• WHAT NEEDS TO BE DONE
Count the lines below in which "notebooks" appears, then give that number by itself.

• SOURCE DATA
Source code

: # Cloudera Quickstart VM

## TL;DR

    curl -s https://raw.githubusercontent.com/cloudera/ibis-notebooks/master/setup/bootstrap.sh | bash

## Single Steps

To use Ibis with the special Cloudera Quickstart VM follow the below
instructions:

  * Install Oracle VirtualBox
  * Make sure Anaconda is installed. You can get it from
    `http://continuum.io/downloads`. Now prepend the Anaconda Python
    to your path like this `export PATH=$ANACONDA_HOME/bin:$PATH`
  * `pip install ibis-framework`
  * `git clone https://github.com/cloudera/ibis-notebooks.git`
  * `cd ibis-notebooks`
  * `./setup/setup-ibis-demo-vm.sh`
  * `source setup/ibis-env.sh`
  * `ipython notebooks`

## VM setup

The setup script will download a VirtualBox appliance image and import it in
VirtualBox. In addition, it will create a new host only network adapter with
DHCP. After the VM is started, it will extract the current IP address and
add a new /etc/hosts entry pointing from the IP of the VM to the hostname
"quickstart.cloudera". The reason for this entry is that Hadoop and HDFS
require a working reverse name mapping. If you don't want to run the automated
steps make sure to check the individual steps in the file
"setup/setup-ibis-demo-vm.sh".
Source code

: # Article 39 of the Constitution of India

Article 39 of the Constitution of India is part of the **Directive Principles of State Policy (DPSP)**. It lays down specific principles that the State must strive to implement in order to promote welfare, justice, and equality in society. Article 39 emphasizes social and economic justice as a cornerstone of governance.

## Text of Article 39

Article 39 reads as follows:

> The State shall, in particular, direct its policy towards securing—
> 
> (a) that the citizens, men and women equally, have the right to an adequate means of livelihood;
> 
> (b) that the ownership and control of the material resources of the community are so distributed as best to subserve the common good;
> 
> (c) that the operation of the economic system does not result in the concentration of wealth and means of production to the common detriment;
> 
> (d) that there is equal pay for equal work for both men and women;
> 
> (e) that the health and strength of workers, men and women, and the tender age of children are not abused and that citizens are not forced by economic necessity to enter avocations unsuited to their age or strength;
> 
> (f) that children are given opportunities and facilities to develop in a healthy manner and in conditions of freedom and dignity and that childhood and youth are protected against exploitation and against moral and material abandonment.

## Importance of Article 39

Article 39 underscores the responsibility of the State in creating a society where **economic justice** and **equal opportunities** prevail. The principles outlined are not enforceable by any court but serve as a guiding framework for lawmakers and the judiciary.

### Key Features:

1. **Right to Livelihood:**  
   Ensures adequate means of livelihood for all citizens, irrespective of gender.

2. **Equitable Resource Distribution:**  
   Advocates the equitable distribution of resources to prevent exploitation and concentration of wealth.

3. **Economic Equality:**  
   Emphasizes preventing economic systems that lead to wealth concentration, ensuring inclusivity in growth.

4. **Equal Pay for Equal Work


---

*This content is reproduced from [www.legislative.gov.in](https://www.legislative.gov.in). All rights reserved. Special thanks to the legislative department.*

...

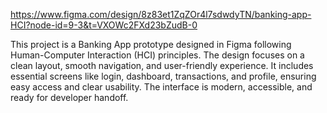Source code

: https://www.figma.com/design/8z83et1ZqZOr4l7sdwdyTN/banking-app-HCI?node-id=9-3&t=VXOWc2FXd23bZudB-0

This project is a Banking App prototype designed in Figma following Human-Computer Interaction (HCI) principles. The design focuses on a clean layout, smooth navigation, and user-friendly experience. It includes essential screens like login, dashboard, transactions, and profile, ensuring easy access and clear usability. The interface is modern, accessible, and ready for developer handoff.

• COMPLETED TASK
4